-- Task details --
Output each record below exactly, leaving any picture out of the copy.
=-=-=-=-=
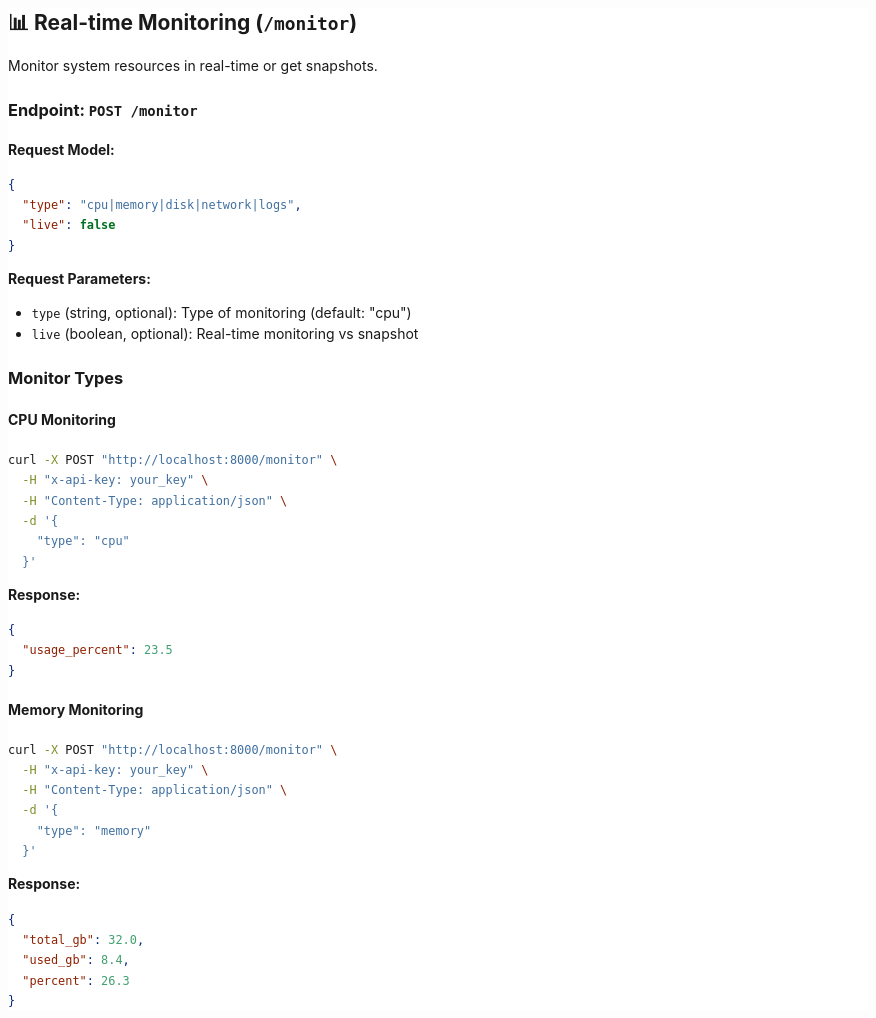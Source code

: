 
## 📊 Real-time Monitoring (`/monitor`)

Monitor system resources in real-time or get snapshots.

### Endpoint: `POST /monitor`

**Request Model:**
```json
{
  "type": "cpu|memory|disk|network|logs",
  "live": false
}
```

**Request Parameters:**
- `type` (string, optional): Type of monitoring (default: "cpu")
- `live` (boolean, optional): Real-time monitoring vs snapshot

### Monitor Types

#### CPU Monitoring
```bash
curl -X POST "http://localhost:8000/monitor" \
  -H "x-api-key: your_key" \
  -H "Content-Type: application/json" \
  -d '{
    "type": "cpu"
  }'
```

**Response:**
```json
{
  "usage_percent": 23.5
}
```

#### Memory Monitoring
```bash
curl -X POST "http://localhost:8000/monitor" \
  -H "x-api-key: your_key" \
  -H "Content-Type: application/json" \
  -d '{
    "type": "memory"
  }'
```

**Response:**
```json
{
  "total_gb": 32.0,
  "used_gb": 8.4,
  "percent": 26.3
}
```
=-=-=-=-=
-- Result of the exercise --
Source code

: 
## 📊 Real-time Monitoring (`/monitor`)

Monitor system resources in real-time or get snapshots.

### Endpoint: `POST /monitor`

**Request Model:**
```json
{
  "type": "cpu|memory|disk|network|logs",
  "live": false
}
```

**Request Parameters:**
- `type` (string, optional): Type of monitoring (default: "cpu")
- `live` (boolean, optional): Real-time monitoring vs snapshot

### Monitor Types

#### CPU Monitoring
```bash
curl -X POST "http://localhost:8000/monitor" \
  -H "x-api-key: your_key" \
  -H "Content-Type: application/json" \
  -d '{
    "type": "cpu"
  }'
```

**Response:**
```json
{
  "usage_percent": 23.5
}
```

#### Memory Monitoring
```bash
curl -X POST "http://localhost:8000/monitor" \
  -H "x-api-key: your_key" \
  -H "Content-Type: application/json" \
  -d '{
    "type": "memory"
  }'
```

**Response:**
```json
{
  "total_gb": 32.0,
  "used_gb": 8.4,
  "percent": 26.3
}
```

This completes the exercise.